¿Está vacío el infierno?
Alejandra María Sosa Elízaga*
El otro día en un foro católico surgió esta pregunta, a raíz de una charla que dio un obispo en la que afirmó que Dios envió a Su Hijo a este mundo, a abajarse, a compartir nuestra condición, a tomar sobre Si nuestros pecados, incluso a descender al infierno, a llegar hasta el lugar más lejano a Dios al que puede llegar un ser humano, con el propósito de que si alguien se aleja del Padre, llegue a los brazos del Hijo, que no haya lugar donde no nos topemos con el abrazo misericordioso de Dios. Y citó a un famoso teólogo alemán del siglo pasado, que dijo que esperaba que el infierno estuviera vacío.
No aclaró si ‘esperaba’ en el sentido de confiaba que así sería, o en el sentido de que le gustaría.
Se levantó todo un debate. Algunos de los miembros del foro estaban muy de acuerdo y otros muy en desacuerdo.
Los que pensaban que en efecto, el infierno está vacío, alegaban que la Biblia nos muestra un Dios compasivo y misericordioso, que “quiere que todos los hombres se salven” (1Tim 2,4), que Jesús dio Su vida por nuestra salvación y que ha hecho y seguirá haciendo, hasta el final de los tiempos, hasta lo imposible para que nadie se condene.
Los que pensaban que el infierno está lleno, mencionaban que Jesús habló muchas veces del infierno, y nunca dijo que estuviera vacío, más bien dijo que el camino a la perdición es ancho y muchos lo recorren. También mencionaron los testimonios dignos de crédito de diversos santos, como santa Teresa de Ávila, los pastorcitos de Fátima, o santa Faustina Kowalska, que en revelaciones privadas tuvieron una visión en la que visitaron el infierno, y dijeron que no está vacío.
Ante esta discrepancia de opiniones, ¿qué debemos hacer?
La respuesta nos la da el Evangelio que se proclama en este domingo (ver Lc 13, 22-30). En él vemos que alguien le preguntó a Jesús si es verdad que son pocos los que se salvan. La respuesta que recibió es para nosotros también:
“Esfuércense en entrar por la puerta, que es angosta”
En otras palabras, no perdamos el tiempo tratando de averiguar cuántos o quiénes se van a salvar, eso es pura especulación. Mejor empeñémonos, lo mejor que podamos, en entrar por esa puerta estrecha que conduce a la salvación.

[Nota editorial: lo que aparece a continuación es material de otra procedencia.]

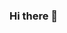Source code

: ### Hi there 👋

<!--
**Utsav4862/Utsav4862** is a ✨ _special_ ✨ repository because its `README.md` (this file) appears on your GitHub profile.

<div id="badges">
  <img src="https://img.shields.io/badge/LinkedIn-blue?style=for-the-badge&logo=linkedin&logoColor=white" alt="LinkedIn Badge"/>
</div>
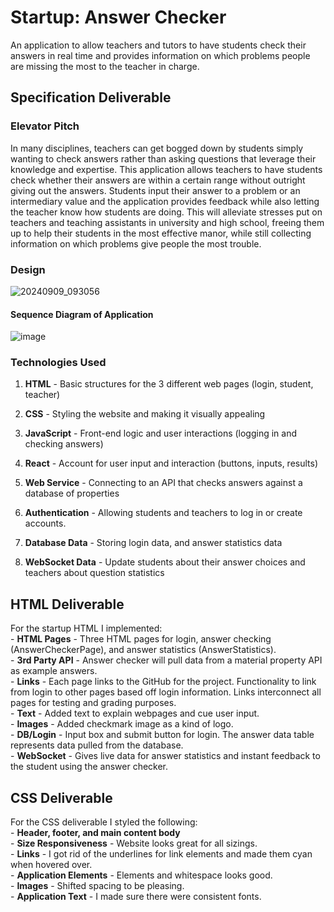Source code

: # Startup: Answer Checker  
An application to allow teachers and tutors to have students check their answers in real time and provides information on which problems people are missing the most to the teacher in charge.  

## Specification Deliverable
### Elevator Pitch  
In many disciplines, teachers can get bogged down by students simply wanting to check answers rather than asking questions that leverage their knowledge and expertise. 
This application allows teachers to have students check whether their answers are within a certain range without outright giving out the answers. 
Students input their answer to a problem or an intermediary value and the application provides feedback while also letting the teacher know how students are doing. 
This will alleviate stresses put on teachers and teaching assistants in university and high school, freeing them up to help their students in the most effective manor, while still collecting information on which problems give people the most trouble.  
### Design  
![20240909_093056](https://github.com/user-attachments/assets/397c03c3-264c-4d96-8ea1-40451ffab163)  
#### Sequence Diagram of Application  
![image](https://github.com/user-attachments/assets/fb5456d0-5224-4e52-ae2a-5717362f147c)  

### Technologies Used

1. **HTML** - Basic structures for the 3 different web pages (login, student, teacher)  

2. **CSS** - Styling the website and making it visually appealing  

3. **JavaScript** - Front-end logic and user interactions (logging in and checking answers)  

4. **React** - Account for user input and interaction (buttons, inputs, results)  

5. **Web Service** - Connecting to an API that checks answers against a database of properties  

6. **Authentication** - Allowing students and teachers to log in or create accounts.  

7. **Database Data** - Storing login data, and answer statistics data  

8. **WebSocket Data** - Update students about their answer choices and teachers about question statistics


## HTML Deliverable  
For the startup HTML I implemented:  
	- **HTML Pages** - Three HTML pages for login, answer checking (AnswerCheckerPage), and answer statistics (AnswerStatistics).  
	- **3rd Party API** - Answer checker will pull data from a material property API as example answers.  
	- **Links** - Each page links to the GitHub for the project. Functionality to link from login to other pages based off login information. Links interconnect all pages for testing and grading purposes.   
	- **Text** - Added text to explain webpages and cue user input.  
	- **Images** - Added checkmark image as a kind of logo.  
	- **DB/Login** - Input box and submit button for login. The answer data table represents data pulled from the database.  
	- **WebSocket** - Gives live data for answer statistics and instant feedback to the student using the answer checker.  

## CSS Deliverable  
For the CSS deliverable I styled the following:  
	- **Header, footer, and main content body**  
	- **Size Responsiveness** - Website looks great for all sizings.    
	- **Links** - I got rid of the underlines for link elements and made them cyan when hovered over.     
	- **Application Elements** - Elements and whitespace looks good.    
	- **Images** - Shifted spacing to be pleasing.  
	- **Application Text** - I made sure there were consistent fonts.  

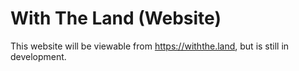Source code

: # With The Land (Website)

This website will be viewable from https://withthe.land, but is still in development.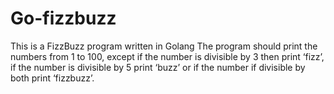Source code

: # Go-fizzbuzz
This is a FizzBuzz program written in Golang The program should print the numbers from 1 to 100, except if the number is divisible by 3 then print ‘fizz’, if the number is divisible by 5 print ‘buzz’ or if the number if divisible by both print ‘fizzbuzz’.
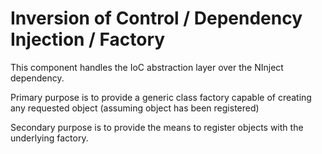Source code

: # Inversion of Control / Dependency Injection / Factory
This component handles the IoC abstraction layer over the NInject dependency.

Primary purpose is to provide a generic class factory capable of creating any requested object (assuming object has been registered)

Secondary purpose is to provide the means to register objects with the underlying factory.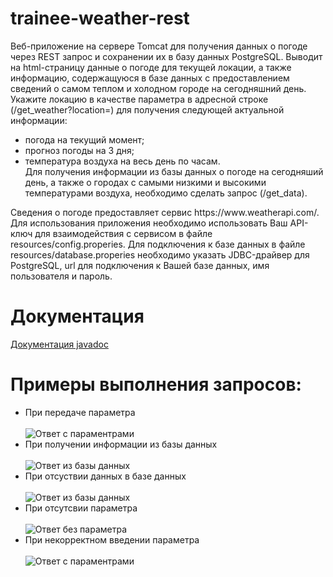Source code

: # trainee-weather-rest
Веб-приложение на сервере Tomcat для получения данных о погоде через REST запрос и сохранении их в базу данных PostgreSQL. Выводит на html-страницу данные о погоде для текущей локации, а также
информацию, содержащуюся в базе данных с предоставлением сведений о самом теплом и холодном городе на сегодняшний день.
<br> Укажите локацию в качестве параметра в адресной строке (/get_weather?location=) для получения следующей актуальной информации: 
- погода на текущий момент;
- прогноз погоды на 3 дня;
- температура воздуха на весь день по часам.
<br> Для получения информации из базы данных о погоде на сегодняший день, а также о городах с самыми низкими и высокими температурами воздуха, необходимо сделать запрос (/get_data).
<p> Cведения о погоде предоставляет сервис https://www.weatherapi.com/.
Для использования приложения необходимо использовать Ваш API-ключ для взаимодействия с сервисом в файле resources/config.properies.
Для подключения к базе данных в файле resources/database.properies необходимо указать JDBC-драйвер для PostgreSQL, url для подключения к Вашей базе данных, имя пользователя и пароль.

# Документация
[Документация javadoc](https://valentinkd3.github.io/trainee-weather-rest/)

# Примеры выполнения запросов:
- При передаче параметра
<br><br> ![Ответ с параментрами](https://github.com/valentinkd3/trainee_weather_restapi/blob/a7b58ba088e8e5cac262a5b134bc0003d3ea4837/img/WithParam.png)
- При получении информации из базы данных
<br><br> ![Ответ из базы данных](https://github.com/valentinkd3/trainee-weather-rest/blob/6131b115e18b522859a86066221c590980176ef1/img/getData.png)
- При отсуствии данных в базе данных
<br><br> ![Ответ из базы данных](https://github.com/valentinkd3/trainee-weather-rest/blob/6131b115e18b522859a86066221c590980176ef1/img/getData.png)
- При отсутсвии параметра
<br><br> ![Ответ без параметра](https://github.com/valentinkd3/trainee-weather-rest/blob/dcedd798a651742c7ae2cfb5adf9e58511d9c785/img/WithoutParam.png)
- При некорректном введении параметра
<br><br> ![Ответ с параментрами](https://github.com/valentinkd3/trainee-weather-rest/blob/dcedd798a651742c7ae2cfb5adf9e58511d9c785/img/Incorrect.png)



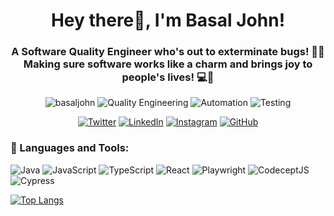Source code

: <h1 align="center">Hey there👋, I'm Basal John!</h1>
<h3 align="center">A Software Quality Engineer who's out to exterminate bugs! 🐛🔨 Making sure software works like a charm and brings joy to people's lives! 💻🎉</h3>
<p align="center">
  <img src="https://komarev.com/ghpvc/?username=basaljohn&style=flat-square&color=blueviolet" alt="basaljohn" />
  <img src="https://img.shields.io/badge/-Quality%20Engineering-red?style=flat-square&logo=checkmarx&logoColor=white" alt="Quality Engineering" />
  <img src="https://img.shields.io/badge/-Automation-blueviolet?style=flat-square&logo=robotframework&logoColor=white" alt="Automation" />
  <img src="https://img.shields.io/badge/-Testing-9cf?style=flat-square&logo=testrail&logoColor=white" alt="Testing" />
</p>
<p align="center">
  <a href="https://twitter.com/basal_ona" target="_blank"><img src="https://img.shields.io/twitter/follow/basal_ona?style=social&logo=twitter" alt="Twitter"></a>
  <a href="https://www.linkedin.com/in/basaljohn/" target="_blank"><img src="https://img.shields.io/badge/-Basal%20John-blue?style=flat-square&logo=Linkedin&logoColor=white&link=https://www.linkedin.com/in/basaljohn/" alt="LinkedIn"></a>
  <a href="https://www.instagram.com/basal_john/" target="_blank"><img src="https://img.shields.io/badge/-Basal%20John-E4405F?style=flat-square&logo=Instagram&logoColor=white&link=https://www.instagram.com/basal_john/" alt="Instagram"></a>
  <a href="https://github.com/basaljohn" target="_blank"><img src="https://img.shields.io/github/followers/basaljohn?style=social&logo=github" alt="GitHub"></a>
</p>
<h3 align="left">🔧 Languages and Tools:</h3>
<p align="left">
  <img src="https://img.shields.io/badge/-Java-007396?style=flat-square&logo=java&logoColor=white" alt="Java"/>
  <img src="https://img.shields.io/badge/-JavaScript-F7DF1E?style=flat-square&logo=javascript&logoColor=black" alt="JavaScript"/>
  <img src="https://img.shields.io/badge/-TypeScript-007ACC?style=flat-square&logo=typescript&logoColor=white" alt="TypeScript"/>
  <img src="https://img.shields.io/badge/-React-61DAFB?style=flat-square&logo=react&logoColor=black" alt="React"/>
  <img src="https://img.shields.io/badge/-Playwright-7847B4?style=flat-square&logo=playwright&logoColor=white" alt="Playwright"/>
  <img src="https://img.shields.io/badge/-CodeceptJS-06BEE1?style=flat-square&logo=codeceptjs&logoColor=white" alt="CodeceptJS"/>
   <img src="https://img.shields.io/badge/-Cypress-17202C?style=flat-square&logo=cypress&logoColor=white" alt="Cypress"/>
</p>

[![Top Langs](https://github-readme-stats.vercel.app/api/top-langs/?username=basal-john&layout=compact&theme=radical)](https://github.com/basal-john/github-readme-stats)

Y ojo: eso no significa que la salvación dependa de nosotros: Cristo nos la da sin mérito de nuestra parte. Pero con la manera como vivimos nuestra vida le demostramos si valoramos ese inmerecido premio y si tenemos la disposición adecuada para recibirlo.
Recordemos que el propio Jesús ha dejado claro que al final de nuestra vida seremos juzgados por nuestra conducta (ver Mt 16, 27; 25, 31-46).
Así pues, no perdamos el tiempo elucubrando si el infierno está vacío o lleno. Lo único que sabemos con seguridad es que existe (es un dogma, una verdad de fe en la que como católicos estamos obligados a creer), y que no queremos acabar allí, por lo que nos toca hacer dos cosas. La primera: vivir esforzándonos al máximo en cumplir la voluntad de Dios, y la segunda: confiar completamente, durante toda nuestra vida, y más a la hora de morir, en la Misericordia Divina.